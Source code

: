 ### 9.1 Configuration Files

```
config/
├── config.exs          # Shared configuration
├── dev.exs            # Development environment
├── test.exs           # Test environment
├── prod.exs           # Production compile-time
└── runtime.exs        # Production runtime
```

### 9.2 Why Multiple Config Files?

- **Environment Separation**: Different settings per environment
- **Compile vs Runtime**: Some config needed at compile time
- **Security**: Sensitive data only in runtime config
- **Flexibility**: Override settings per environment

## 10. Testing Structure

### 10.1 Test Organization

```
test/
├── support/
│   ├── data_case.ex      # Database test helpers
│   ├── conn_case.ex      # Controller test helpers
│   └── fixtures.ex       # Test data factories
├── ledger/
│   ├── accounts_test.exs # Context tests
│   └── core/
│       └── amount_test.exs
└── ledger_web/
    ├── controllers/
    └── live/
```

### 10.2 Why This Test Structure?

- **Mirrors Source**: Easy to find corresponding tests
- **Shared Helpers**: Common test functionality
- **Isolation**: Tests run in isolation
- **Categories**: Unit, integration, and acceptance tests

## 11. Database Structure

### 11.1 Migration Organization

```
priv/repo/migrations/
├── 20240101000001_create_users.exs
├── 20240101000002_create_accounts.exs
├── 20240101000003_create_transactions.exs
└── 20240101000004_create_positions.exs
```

# # # #

• WHAT YOU ARE ASKED TO DO
Restate verbatim the first line above and all lines after it through the line containing "## 11. Database Structure"; omit the rest.

• RESPONSE TO THE TASK
Source code

: ### 9.1 Configuration Files

```
config/
├── config.exs          # Shared configuration
├── dev.exs            # Development environment
├── test.exs           # Test environment
├── prod.exs           # Production compile-time
└── runtime.exs        # Production runtime
```

### 9.2 Why Multiple Config Files?

- **Environment Separation**: Different settings per environment
- **Compile vs Runtime**: Some config needed at compile time
- **Security**: Sensitive data only in runtime config
- **Flexibility**: Override settings per environment

## 10. Testing Structure

### 10.1 Test Organization

```
test/
├── support/
│   ├── data_case.ex      # Database test helpers
│   ├── conn_case.ex      # Controller test helpers
│   └── fixtures.ex       # Test data factories
├── ledger/
│   ├── accounts_test.exs # Context tests
│   └── core/
│       └── amount_test.exs
└── ledger_web/
    ├── controllers/
    └── live/
```

### 10.2 Why This Test Structure?

- **Mirrors Source**: Easy to find corresponding tests
- **Shared Helpers**: Common test functionality
- **Isolation**: Tests run in isolation
- **Categories**: Unit, integration, and acceptance tests

## 11. Database Structure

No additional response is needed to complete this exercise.